Further compromise has to be made in quality to arrive at a video size that can accommodate the download, portable, and wireless distribution market that Apple is targeting with the iTMS.
The Long and Short of It
Apple’s existing TV quality videos require around five times as much bandwidth (data/sec) as an audio only download (128 kbit/s vs ~600 kbit/s), but are still a tiny fraction of what DVD quality video would demand.
Another factor to consider is that, while music downloads are generally around five minutes, movies are commonly around 90 minutes, or 20 times longer than songs.
That makes even TV quality movie downloads 100 times larger than the typical music download!
DVD quality movie downloads, even with advanced H.264 compression, would be around 800 times larger.

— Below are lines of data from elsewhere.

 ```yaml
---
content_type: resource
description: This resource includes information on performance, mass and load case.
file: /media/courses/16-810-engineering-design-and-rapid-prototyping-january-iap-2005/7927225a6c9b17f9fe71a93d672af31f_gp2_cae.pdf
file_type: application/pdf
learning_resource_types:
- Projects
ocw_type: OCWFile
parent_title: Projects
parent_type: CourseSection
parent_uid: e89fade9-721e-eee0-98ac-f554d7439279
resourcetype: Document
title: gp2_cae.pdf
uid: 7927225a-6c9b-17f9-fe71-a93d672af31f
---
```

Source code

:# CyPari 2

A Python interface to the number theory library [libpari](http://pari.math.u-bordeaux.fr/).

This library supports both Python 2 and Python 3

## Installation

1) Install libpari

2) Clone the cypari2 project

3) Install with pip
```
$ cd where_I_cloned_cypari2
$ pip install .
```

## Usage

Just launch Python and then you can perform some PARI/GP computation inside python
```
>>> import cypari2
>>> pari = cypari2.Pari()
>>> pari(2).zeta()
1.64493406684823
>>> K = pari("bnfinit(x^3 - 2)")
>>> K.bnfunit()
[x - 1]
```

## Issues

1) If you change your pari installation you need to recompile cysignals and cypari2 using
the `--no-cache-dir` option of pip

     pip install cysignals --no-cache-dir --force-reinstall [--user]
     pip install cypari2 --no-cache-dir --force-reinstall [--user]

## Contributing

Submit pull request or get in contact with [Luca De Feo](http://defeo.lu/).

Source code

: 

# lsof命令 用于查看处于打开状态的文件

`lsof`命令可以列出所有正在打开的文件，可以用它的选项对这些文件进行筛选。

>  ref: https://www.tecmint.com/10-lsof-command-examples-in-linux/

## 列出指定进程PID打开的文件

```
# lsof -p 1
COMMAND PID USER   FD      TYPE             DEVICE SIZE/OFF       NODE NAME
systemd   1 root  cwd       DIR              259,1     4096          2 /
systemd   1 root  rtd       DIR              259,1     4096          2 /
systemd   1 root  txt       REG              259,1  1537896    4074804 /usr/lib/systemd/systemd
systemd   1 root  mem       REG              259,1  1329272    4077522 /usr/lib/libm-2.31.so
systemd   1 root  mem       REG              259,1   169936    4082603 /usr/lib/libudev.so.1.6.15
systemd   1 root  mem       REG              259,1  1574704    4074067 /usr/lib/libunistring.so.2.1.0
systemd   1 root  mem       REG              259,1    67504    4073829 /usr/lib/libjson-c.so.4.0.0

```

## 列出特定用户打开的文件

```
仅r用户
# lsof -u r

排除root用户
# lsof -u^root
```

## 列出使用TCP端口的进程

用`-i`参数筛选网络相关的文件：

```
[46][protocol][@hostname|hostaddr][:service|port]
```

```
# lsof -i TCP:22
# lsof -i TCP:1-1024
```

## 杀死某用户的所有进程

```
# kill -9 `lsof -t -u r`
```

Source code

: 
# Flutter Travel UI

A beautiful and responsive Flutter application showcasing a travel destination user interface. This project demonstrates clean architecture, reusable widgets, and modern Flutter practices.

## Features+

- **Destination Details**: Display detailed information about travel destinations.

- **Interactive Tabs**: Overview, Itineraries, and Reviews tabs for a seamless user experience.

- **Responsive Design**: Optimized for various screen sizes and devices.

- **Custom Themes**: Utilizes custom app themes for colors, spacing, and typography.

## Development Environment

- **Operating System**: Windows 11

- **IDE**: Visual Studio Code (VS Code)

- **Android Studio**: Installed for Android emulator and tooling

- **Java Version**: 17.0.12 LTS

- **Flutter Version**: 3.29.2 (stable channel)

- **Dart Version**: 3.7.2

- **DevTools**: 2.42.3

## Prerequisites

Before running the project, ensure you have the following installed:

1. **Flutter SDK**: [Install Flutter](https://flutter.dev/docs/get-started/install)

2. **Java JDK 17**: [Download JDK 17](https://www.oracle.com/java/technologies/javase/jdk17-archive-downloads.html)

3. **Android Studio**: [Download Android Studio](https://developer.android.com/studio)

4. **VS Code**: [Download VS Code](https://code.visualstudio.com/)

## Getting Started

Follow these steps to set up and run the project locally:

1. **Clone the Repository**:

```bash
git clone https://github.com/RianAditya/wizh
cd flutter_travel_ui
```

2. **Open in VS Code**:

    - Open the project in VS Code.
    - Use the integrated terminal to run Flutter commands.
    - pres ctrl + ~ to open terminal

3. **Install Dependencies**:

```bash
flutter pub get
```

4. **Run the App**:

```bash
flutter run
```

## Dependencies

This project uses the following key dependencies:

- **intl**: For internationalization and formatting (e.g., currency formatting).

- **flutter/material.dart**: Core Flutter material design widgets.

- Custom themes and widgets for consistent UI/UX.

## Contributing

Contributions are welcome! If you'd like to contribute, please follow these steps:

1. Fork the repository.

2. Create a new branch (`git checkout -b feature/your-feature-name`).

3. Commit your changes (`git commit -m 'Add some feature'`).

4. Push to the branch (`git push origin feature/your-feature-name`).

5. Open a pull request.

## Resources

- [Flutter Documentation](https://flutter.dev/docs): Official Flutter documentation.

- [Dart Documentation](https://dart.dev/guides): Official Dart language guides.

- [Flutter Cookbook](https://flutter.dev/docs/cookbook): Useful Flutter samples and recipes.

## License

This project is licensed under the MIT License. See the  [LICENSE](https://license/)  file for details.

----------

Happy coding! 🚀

The price targets for movie downloads are around $10-15; thats only ten times as much as a single song, despite the fact that movies demand 100 times greater bandwidth and, of course, associated operating expenses.
Case of the Missing Profit
It's useful to note that Apple, despite being the clear leader in selling downloadable music and TV, is only reporting minimal profits for iTMS. If Apple can't make fat profits selling five minute songs for a dollar, how will they make more money selling 90 minute movies that are 100 times bigger for just $10? Clearly, Apple sees iTMS content as the lubricant to sell iPods and accessories, not a huge cash cow in itself.
Exploring Apple's motivation for running the iTMS helps explain why Apple doesn't have to be all that worried about being number one in media downloads. In fact, the primary reason Apple is leading the download media market is because few others have a good reason to enter the high risk, low profit market.